Problem to work on
Here the job is to return only the lines of the material, exactly, from the first one to the line with "in matrix completion".

:: Data in this exercise

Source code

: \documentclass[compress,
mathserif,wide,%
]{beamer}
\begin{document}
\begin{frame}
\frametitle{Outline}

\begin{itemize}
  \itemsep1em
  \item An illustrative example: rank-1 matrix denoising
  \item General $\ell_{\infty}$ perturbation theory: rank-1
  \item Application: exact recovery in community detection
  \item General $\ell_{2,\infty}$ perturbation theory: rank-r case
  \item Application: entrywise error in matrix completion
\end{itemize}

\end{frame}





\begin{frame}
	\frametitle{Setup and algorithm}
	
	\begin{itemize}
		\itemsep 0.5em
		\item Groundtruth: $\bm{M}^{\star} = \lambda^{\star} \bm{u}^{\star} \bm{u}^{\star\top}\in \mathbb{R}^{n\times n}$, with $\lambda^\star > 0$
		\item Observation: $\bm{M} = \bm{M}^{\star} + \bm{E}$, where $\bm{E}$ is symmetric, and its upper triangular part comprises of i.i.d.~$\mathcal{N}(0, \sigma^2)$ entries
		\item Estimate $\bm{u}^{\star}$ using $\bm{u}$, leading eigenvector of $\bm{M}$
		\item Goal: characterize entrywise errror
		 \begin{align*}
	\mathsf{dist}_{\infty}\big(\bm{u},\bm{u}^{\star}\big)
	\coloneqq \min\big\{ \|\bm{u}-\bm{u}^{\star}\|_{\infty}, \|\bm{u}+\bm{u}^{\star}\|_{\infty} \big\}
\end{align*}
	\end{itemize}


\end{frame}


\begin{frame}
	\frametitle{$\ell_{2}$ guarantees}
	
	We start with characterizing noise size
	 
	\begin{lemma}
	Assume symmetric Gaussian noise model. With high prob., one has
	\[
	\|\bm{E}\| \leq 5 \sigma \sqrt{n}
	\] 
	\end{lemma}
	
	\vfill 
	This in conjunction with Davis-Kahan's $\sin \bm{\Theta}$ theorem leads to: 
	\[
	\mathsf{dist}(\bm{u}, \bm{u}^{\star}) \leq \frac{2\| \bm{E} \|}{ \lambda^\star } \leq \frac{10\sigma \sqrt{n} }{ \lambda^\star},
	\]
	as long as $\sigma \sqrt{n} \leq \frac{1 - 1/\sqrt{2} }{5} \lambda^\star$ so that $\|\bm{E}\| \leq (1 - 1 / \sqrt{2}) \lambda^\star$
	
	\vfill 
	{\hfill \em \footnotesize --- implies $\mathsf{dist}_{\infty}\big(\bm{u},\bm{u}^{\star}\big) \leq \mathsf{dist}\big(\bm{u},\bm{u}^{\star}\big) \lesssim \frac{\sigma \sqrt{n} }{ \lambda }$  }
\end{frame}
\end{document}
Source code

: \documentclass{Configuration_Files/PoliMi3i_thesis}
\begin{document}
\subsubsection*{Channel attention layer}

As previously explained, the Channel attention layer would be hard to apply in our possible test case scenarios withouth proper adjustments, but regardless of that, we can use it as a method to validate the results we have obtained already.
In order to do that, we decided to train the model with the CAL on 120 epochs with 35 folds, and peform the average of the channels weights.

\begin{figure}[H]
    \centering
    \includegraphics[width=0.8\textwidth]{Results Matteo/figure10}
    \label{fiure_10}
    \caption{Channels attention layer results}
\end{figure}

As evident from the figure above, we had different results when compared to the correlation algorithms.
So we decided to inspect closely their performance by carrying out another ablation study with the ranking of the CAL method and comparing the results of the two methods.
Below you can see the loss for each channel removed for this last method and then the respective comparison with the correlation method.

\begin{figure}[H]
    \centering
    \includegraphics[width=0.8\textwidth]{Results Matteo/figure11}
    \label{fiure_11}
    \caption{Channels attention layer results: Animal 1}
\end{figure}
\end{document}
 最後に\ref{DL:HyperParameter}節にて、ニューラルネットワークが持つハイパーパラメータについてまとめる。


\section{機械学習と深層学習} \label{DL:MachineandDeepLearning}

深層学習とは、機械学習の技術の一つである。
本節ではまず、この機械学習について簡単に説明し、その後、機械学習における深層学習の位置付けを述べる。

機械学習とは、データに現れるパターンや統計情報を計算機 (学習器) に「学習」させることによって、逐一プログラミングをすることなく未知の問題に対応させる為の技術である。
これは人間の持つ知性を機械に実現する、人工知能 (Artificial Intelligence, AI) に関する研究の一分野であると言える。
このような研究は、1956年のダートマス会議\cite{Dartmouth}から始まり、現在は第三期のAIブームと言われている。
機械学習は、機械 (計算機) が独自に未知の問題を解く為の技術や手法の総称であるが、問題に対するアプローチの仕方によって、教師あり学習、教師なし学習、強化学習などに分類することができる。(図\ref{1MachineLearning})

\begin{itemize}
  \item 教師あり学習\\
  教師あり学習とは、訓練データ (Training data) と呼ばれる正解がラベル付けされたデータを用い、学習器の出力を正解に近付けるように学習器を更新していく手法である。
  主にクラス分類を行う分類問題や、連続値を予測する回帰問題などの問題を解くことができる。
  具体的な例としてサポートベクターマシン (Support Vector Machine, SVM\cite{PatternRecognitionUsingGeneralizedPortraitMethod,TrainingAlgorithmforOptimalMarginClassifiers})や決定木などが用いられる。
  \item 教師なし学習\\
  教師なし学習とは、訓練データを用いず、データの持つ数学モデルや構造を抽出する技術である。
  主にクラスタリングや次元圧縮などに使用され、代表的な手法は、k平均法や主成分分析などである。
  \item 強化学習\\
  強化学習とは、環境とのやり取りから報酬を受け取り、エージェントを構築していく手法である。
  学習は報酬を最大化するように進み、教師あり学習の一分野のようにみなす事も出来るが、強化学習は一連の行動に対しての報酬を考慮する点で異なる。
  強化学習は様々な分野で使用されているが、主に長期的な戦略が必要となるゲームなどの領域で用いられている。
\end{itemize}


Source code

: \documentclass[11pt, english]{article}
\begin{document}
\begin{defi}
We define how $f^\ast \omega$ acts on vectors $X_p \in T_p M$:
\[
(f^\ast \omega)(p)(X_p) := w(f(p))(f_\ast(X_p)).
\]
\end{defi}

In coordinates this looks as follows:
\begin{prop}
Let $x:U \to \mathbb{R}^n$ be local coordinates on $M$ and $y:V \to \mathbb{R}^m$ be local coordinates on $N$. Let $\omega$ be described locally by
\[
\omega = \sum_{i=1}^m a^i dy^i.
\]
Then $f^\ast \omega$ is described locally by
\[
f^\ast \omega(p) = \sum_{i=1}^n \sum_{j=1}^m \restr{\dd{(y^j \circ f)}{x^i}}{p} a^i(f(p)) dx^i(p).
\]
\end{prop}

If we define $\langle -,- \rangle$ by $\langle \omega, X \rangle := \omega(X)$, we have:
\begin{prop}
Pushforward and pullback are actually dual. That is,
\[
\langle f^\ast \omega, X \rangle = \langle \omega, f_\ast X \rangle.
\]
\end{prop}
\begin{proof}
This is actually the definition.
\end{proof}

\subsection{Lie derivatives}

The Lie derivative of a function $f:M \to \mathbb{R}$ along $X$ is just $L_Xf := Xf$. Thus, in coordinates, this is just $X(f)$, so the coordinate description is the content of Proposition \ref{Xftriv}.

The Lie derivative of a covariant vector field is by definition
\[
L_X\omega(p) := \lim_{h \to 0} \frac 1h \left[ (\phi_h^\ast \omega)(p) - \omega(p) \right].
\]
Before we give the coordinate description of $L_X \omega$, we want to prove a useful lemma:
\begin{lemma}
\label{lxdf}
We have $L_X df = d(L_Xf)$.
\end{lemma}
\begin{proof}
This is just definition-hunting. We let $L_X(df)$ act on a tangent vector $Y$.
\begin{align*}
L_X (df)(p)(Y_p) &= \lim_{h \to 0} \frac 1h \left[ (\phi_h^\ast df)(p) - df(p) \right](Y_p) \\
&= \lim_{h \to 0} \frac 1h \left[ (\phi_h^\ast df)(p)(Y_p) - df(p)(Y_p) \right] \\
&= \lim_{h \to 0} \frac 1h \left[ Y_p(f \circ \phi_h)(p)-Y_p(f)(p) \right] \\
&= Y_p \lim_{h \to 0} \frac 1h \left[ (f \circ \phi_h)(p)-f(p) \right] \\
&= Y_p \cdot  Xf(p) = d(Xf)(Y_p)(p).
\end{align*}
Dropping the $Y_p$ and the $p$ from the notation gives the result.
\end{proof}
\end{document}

::::

Answer section
Source code

: \documentclass[compress,
mathserif,wide,%
]{beamer}
\begin{document}
\begin{frame}
\frametitle{Outline}

\begin{itemize}
  \itemsep1em
  \item An illustrative example: rank-1 matrix denoising
  \item General $\ell_{\infty}$ perturbation theory: rank-1
  \item Application: exact recovery in community detection
  \item General $\ell_{2,\infty}$ perturbation theory: rank-r case
  \item Application: entrywise error in matrix completion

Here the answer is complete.